### Work to be completed
Retype only the stretch of lines that starts with the line containing "You're now ready" and ends with the last line of the records, both included, exactly.

[Stored data]
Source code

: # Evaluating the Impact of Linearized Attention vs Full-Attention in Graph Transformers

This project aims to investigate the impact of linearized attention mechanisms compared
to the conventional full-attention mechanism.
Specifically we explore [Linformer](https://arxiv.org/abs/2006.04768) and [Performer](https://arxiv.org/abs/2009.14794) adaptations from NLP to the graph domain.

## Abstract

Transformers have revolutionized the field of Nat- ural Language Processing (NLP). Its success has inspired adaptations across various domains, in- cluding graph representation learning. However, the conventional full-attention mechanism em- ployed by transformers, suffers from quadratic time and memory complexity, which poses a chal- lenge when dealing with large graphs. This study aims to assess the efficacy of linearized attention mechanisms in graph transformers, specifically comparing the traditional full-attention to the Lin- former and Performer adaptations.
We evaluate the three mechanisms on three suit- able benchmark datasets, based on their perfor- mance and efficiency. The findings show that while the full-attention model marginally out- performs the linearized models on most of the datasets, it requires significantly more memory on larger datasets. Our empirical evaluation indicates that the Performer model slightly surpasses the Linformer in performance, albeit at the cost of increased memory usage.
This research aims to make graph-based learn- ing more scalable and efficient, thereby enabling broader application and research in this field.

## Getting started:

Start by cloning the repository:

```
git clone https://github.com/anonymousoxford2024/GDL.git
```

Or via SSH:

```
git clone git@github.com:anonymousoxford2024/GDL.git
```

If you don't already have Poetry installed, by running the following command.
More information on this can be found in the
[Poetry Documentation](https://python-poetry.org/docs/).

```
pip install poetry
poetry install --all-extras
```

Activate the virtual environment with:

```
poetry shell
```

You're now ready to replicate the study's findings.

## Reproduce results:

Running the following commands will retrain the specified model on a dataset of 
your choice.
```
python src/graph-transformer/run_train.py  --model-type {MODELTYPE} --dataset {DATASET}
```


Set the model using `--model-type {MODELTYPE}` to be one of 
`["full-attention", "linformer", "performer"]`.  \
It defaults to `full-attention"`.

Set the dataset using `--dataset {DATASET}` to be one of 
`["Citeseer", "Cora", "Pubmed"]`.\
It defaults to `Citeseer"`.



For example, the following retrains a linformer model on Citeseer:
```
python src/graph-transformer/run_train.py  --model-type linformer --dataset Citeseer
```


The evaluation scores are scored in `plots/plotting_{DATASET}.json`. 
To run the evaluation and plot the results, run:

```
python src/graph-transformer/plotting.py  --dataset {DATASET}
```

### Result for this task
You're now ready to replicate the study's findings.

## Reproduce results:

Running the following commands will retrain the specified model on a dataset of 
your choice.
```
python src/graph-transformer/run_train.py  --model-type {MODELTYPE} --dataset {DATASET}
```


Set the model using `--model-type {MODELTYPE}` to be one of 
`["full-attention", "linformer", "performer"]`.  \
It defaults to `full-attention"`.

Set the dataset using `--dataset {DATASET}` to be one of 
`["Citeseer", "Cora", "Pubmed"]`.\
It defaults to `Citeseer"`.



For example, the following retrains a linformer model on Citeseer:
```
python src/graph-transformer/run_train.py  --model-type linformer --dataset Citeseer
```


The evaluation scores are scored in `plots/plotting_{DATASET}.json`. 
To run the evaluation and plot the results, run:

```
python src/graph-transformer/plotting.py  --dataset {DATASET}
```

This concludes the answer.